Well, at least there's the gladiatorial battle sequences, and those should make for good reading, shouldn't they? Well... yes, the scene where Jason Marshall bests the larger, stronger, and heavier Krondar of Ar, who is odds-on favourite, is fairly well written, but that is all the actual fighting that gets done in this novel. We see none of Jason Marshall's tastiness in the pit fights even though by this time he has been, for over a year, the champion of the stables of Vonda. We do see him training by wearing ten-pound metal plated boxing gloves and punching his way through a solid wooden pillar, though, during which a chained naked slave girl named Taphris swings by and begs for him to give her one. This results in my favourite line in the entire novel when they are discovered:

"Were you, Jason, given permission by some free person to engage in slut sport with this lascivious wench?"

Of course, he's a REAL MAN and needs nobody's permission for slut sport, lascivious wench or otherwise. I suppose that the line was supposed to come over as masterful and sneeringly condemnatory, but actually is just hilarious. Do members of the Men's Rights Reddit need permission to engage in slut sport with a lascivious wench, even from the lascivious wench herself? Do they fuck.
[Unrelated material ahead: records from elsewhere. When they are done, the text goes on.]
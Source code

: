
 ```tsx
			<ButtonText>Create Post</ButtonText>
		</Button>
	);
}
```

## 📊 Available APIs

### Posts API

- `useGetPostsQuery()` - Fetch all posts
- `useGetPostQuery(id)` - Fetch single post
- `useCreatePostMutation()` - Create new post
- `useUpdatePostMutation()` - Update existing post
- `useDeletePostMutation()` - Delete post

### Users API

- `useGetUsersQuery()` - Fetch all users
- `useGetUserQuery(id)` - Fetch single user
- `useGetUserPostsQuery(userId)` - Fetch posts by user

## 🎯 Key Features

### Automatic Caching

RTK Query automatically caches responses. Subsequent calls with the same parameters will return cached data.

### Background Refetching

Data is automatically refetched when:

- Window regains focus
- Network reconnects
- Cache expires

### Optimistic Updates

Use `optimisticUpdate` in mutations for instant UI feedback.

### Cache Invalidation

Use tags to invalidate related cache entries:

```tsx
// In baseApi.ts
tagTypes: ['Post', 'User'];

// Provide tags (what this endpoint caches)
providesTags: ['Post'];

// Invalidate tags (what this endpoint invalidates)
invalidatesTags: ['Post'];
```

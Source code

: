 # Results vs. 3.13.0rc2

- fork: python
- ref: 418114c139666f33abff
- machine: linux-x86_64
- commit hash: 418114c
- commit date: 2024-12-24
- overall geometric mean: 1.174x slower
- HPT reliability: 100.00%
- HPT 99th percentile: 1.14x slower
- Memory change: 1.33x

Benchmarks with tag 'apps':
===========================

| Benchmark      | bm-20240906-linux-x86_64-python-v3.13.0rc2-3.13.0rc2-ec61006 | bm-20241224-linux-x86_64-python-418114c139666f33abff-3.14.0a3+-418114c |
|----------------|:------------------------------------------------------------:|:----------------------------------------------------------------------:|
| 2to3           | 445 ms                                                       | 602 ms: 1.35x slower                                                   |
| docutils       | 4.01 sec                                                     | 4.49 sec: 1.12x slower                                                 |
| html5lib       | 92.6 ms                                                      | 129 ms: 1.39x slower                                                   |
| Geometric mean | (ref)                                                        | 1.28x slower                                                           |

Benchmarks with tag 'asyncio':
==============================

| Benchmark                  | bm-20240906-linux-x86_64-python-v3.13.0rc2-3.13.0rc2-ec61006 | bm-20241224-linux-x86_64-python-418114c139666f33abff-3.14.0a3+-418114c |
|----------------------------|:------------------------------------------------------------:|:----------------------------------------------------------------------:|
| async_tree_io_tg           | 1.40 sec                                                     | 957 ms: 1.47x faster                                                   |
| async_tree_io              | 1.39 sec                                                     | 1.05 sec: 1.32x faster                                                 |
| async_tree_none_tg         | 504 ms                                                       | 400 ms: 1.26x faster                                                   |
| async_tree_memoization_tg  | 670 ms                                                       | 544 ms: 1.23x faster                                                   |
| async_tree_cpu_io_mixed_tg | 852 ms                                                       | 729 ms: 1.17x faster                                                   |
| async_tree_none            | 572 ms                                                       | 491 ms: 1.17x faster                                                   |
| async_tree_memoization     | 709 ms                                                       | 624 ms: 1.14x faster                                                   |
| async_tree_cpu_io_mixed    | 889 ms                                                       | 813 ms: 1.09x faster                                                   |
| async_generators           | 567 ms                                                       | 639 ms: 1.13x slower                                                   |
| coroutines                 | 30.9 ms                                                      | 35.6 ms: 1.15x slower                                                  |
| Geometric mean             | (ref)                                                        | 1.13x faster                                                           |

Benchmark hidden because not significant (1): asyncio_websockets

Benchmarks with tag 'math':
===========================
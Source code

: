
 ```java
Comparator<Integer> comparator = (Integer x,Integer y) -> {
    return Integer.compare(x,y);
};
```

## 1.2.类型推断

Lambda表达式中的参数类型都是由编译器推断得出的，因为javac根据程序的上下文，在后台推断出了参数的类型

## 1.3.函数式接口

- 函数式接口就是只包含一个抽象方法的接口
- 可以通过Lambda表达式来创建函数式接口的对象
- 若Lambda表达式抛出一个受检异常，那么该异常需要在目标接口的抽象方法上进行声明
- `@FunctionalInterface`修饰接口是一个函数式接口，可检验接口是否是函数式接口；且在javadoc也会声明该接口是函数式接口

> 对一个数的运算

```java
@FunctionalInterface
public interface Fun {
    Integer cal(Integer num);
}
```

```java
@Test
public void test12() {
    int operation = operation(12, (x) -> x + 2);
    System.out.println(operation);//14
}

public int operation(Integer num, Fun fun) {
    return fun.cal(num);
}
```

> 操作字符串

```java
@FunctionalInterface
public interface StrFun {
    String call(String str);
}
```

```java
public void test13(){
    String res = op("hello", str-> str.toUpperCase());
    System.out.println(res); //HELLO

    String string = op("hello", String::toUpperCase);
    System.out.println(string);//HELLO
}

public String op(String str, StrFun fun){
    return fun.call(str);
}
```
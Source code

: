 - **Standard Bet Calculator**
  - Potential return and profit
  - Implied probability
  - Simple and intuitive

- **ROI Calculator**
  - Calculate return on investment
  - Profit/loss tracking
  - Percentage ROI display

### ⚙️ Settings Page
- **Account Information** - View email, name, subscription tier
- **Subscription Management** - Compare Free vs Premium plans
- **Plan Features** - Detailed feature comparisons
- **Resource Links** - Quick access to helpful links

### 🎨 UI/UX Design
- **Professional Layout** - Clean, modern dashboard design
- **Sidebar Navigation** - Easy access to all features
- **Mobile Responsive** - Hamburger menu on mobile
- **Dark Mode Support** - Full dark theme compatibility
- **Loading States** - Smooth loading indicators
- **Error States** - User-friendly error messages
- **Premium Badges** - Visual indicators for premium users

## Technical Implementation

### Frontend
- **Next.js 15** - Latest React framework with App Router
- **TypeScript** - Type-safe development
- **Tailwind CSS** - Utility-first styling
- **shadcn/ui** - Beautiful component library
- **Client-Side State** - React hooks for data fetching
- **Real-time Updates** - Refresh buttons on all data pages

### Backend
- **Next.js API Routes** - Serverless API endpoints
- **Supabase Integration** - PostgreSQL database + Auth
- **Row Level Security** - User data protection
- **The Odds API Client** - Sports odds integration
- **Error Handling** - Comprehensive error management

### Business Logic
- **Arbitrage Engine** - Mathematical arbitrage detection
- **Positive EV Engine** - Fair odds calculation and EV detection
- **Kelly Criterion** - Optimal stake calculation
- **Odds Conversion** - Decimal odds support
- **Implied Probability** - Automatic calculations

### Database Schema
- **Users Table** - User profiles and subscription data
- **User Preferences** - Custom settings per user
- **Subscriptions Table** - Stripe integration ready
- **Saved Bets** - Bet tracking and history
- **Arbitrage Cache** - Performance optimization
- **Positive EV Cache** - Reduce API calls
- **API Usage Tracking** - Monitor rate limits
See, the only reason this novel exists is basically for John Norman to troll up his feminist critics. There are massive author-tract stretches where he swipes at feminism all throughout the novel just because he can. Most of the other later Gorean novels also have these, granted, but they can be skipped because they have no real impact on the plot. This... they can't. The whole purpose of the novel is to allow spaces to shoehorn in godawful anti-feminist nonsense and show how acting like a rampant misogynist allows Jason Marshall to achieve his every goal in life. Unfortunately, even at that it fails, because only on Gor, where sex slavery for women is endemic, does it work. Here on Earth, it doesn't work like that, and chaining your lady friends to your bed and forcing them to satisfy your every sick need does not result in happiness in slavery but instead results in well-deserved prison sentences. (Boundary-agreed BDSM scenes between consenting adults notwithstanding, of course.)

Bloody hell.

I think I'll end it there before I start craving the absinthe again. Suffice it to say that this was the point that I definitively gave up on reading Gor for good.